I have never mastered the ability to take excellent notes while listening to lectures that many of my fellow classmates have. It is something I constantly struggle with. I feel this sense of anxiety trying to keep up with what is being said. So, a habit I have picked up while taking notes in class, is writing one word points that I can go over once class is finished, using both the professor’s slides and textbooks. This is also the method I use when reading through a specific text. I highlight key terms in the text that pop out at me while reading. I feel like only highlighting these key terms allows me to focus, as well as using these terms as triggers words that I can remember. Reading Shakespeare texts is a whole different ball game. First thing I did before reading King Henry V is looking up the acts and scenes on Sparksnotes. If this play has been adapted into film, which most have been, I like to also watch it before I read the play. After that I would read the actual scene in the book, highlighting those terms I do not know. At this point I would write notes down in a notebook summarizing scenes I have read. I would follow this with another look at Sparksnotes to help me fully comprehend what I have read because of the old English Shakespeare likes to use. I also love to use cue cards to help separate different topics, scenes, and terms.

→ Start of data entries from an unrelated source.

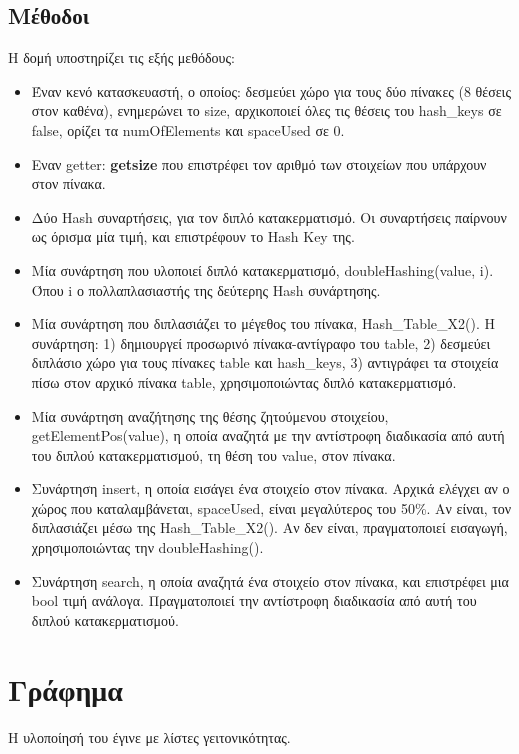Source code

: \documentclass[12pt,a4paper]{article}
\begin{document}
    \subsection*{Μέθοδοι}
    Η δομή υποστηρίζει τις εξής μεθόδους:
    \begin{itemize}
        \item Έναν κενό κατασκευαστή, ο οποίος:  δεσμεύει χώρο  για  τους δύο πίνακες (8 θέσεις στον καθένα), 
        ενημερώνει το size, αρχικοποιεί όλες τις θέσεις του hash\_keys σε false, ορίζει τα numOfElements και spaceUsed σε 0. 
        \item Εναν getter: \textbf{getsize} που επιστρέφει τον αριθμό των στοιχείων που υπάρχουν στον πίνακα.
        \item Δύο Hash συναρτήσεις, για τον διπλό κατακερματισμό. Οι συναρτήσεις παίρνουν ως όρισμα μία τιμή, και επιστρέφουν το Hash Key της.
        \item Μία συνάρτηση που υλοποιεί διπλό κατακερματισμό, doubleHashing(value, i). Όπου i ο πολλαπλασιαστής της δεύτερης Hash συνάρτησης.
        \item Μία συνάρτηση που διπλασιάζει το μέγεθος του πίνακα, Hash\_Table\_X2(). Η συνάρτηση: 1) δημιουργεί προσωρινό πίνακα-αντίγραφο του table, 
        2) δεσμεύει διπλάσιο χώρο για τους πίνακες table και hash\_keys, 3) αντιγράφει τα στοιχεία πίσω στον αρχικό πίνακα table, 
        χρησιμοποιώντας διπλό κατακερματισμό.
        \item Μία συνάρτηση αναζήτησης της θέσης ζητούμενου στοιχείου,\\getElementPos(value), η οποία αναζητά με την αντίστροφη διαδικασία από αυτή του 
        διπλού κατακερματισμού, τη θέση του value, στον πίνακα. 
        \item Συνάρτηση insert, η οποία εισάγει ένα στοιχείο στον πίνακα. Αρχικά ελέγχει αν ο χώρος που καταλαμβάνεται, spaceUsed, είναι μεγαλύτερος του 50\%. 
        Αν είναι, τον διπλασιάζει μέσω της Hash\_Table\_X2(). Αν δεν είναι, πραγματοποιεί εισαγωγή, χρησιμοποιώντας την doubleHashing(). 
        \item Συνάρτηση search, η οποία αναζητά ένα στοιχείο στον πίνακα, και επιστρέφει μια bool τιμή ανάλογα.  Πραγματοποιεί την αντίστροφη διαδικασία από αυτή του διπλού κατακερματισμού. 
    \end{itemize}
    \section{Γράφημα}
    Η υλοποίησή του έγινε με λίστες γειτονικότητας.
\end{document}
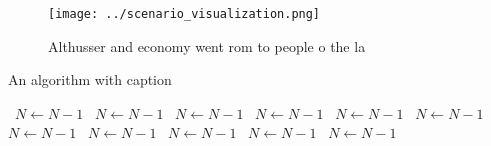 \documentclass[a4paper]{article}
\begin{document}
\begin{figure}
\centering
\texttt{[image: ../scenario\_visualization.png]}
\caption{Althusser and economy went rom to people o the la
}
\end{figure}
 
\begin{algorithm}
\caption{An algorithm with caption}
\begin{algorithmic}
\    \State $N \gets N - 1$
\    \State $N \gets N - 1$
\    \State $N \gets N - 1$
\    \State $N \gets N - 1$
\    \State $N \gets N - 1$
\    \State $N \gets N - 1$
\    \State $N \gets N - 1$
\    \State $N \gets N - 1$
\    \State $N \gets N - 1$
\    \State $N \gets N - 1$
\    \State $N \gets N - 1$
\EndWhile
\end{algorithmic}
\end{algorithm}
\end{document}
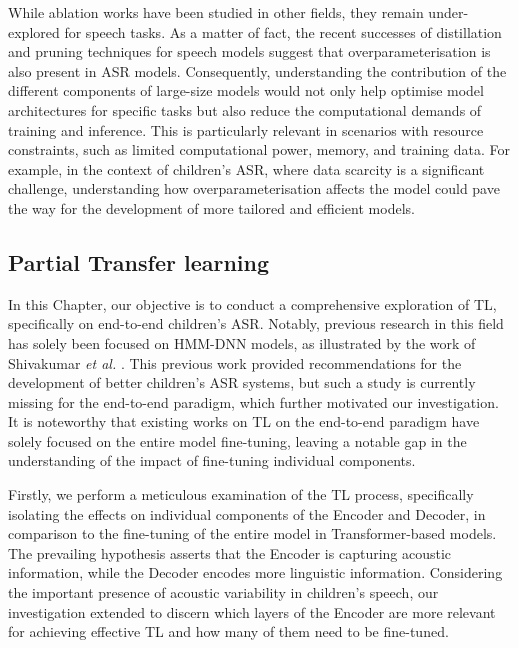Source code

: While ablation works have been studied in other fields, they remain under-explored for speech tasks. As a matter of fact, the recent successes of distillation and pruning techniques for speech models \cite{gandhi2023distilwhisper,chang2022distilhubert,peng23c_interspeech} suggest that overparameterisation is also present in \ac{ASR} models. Consequently, understanding the contribution of the different components of large-size models would not only help optimise model architectures for specific tasks but also reduce the computational demands of training and inference. This is particularly relevant in scenarios with resource constraints, such as limited computational power, memory, and training data. For example, in the context of children's \ac{ASR}, where data scarcity is a significant challenge, understanding how overparameterisation affects the model could pave the way for the development of more tailored and efficient models. %


\subsection{Partial Transfer learning}
In this Chapter, our objective is to conduct a comprehensive exploration of \ac{TL}, specifically on end-to-end children's \ac {ASR}. Notably, previous research in this field has solely been focused on \ac{HMM-DNN} models, as illustrated by the work of Shivakumar \textit{et al.} \cite{shivakumar2020transfer}. This previous work provided recommendations for the development of better children's \ac{ASR} systems, but such a study is currently missing for the end-to-end paradigm, which further motivated our investigation. It is noteworthy that existing works on \ac{TL} on the end-to-end paradigm have solely focused on the entire model fine-tuning, leaving a notable gap in the understanding of the impact of fine-tuning individual components. 

Firstly, we perform a meticulous examination of the \ac{TL} process, specifically isolating the effects on individual components of the Encoder and Decoder, in comparison to the fine-tuning of the entire model in Transformer-based models. The prevailing hypothesis asserts that the Encoder is capturing acoustic information, while the Decoder encodes more linguistic information. Considering the important presence of acoustic variability in children's speech, our investigation extended to discern which layers of the Encoder are more relevant for achieving effective \ac{TL} and how many of them need to be fine-tuned.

Now watching a film for academic purposes or research is a different story. I like to watch it the first time taking no notes at all. I don’t want to be distracted by having to take notes because I might miss an important line or interaction. I will then watch the film for a second time around, making sure I take notes of important sequences, actors, settings, etc. As to watching a film that has been adapted from a play or novel I have varying opinions. I have noticed that going into a movie after reading the novel, really affects my watching pleasures. I am so busy dissecting every minute of the film. Why is this character played by a male, why was this whole chapter missing, or why was the order of events done differently? These are the types of questions going through my mind as I watch the movie. I have this rule now, where I will not watch a film if I have already read the book or vise versa. There is just too much disappointment, so I do one or the other, never both.
Before I go on a tangent of all the movies I have ever watched, let me get back to my point. If I am being honest I never thought about the freedom Directors and Screenplay writers have when adapting a novel/play into film. I always thought there were copyrights that would prevent someone from changing it too much. It was only after taking this course and reading Crowl’s Shakespeare and Film: A Norton Guide that I realized this. So this is something that I will have to take in to consideration when watching adaptations.
When make annotation, whether it’s from reading a text, listening to a lecture, or watching a film, my first inclination is to just listen and absorb what is being said. Taking down quick jot notes of key terms is crucial. Side note; I love to use bright colours when taking notes because it makes me happy. It is important to remember not to get stuck on one thing because you might miss something else. I also, like having discussions about what was taught in class that day with a fellow student. Putting into words what I understood from the lecture/reading/ film, and hearing how someone else might have interpreted it, helps a great deal.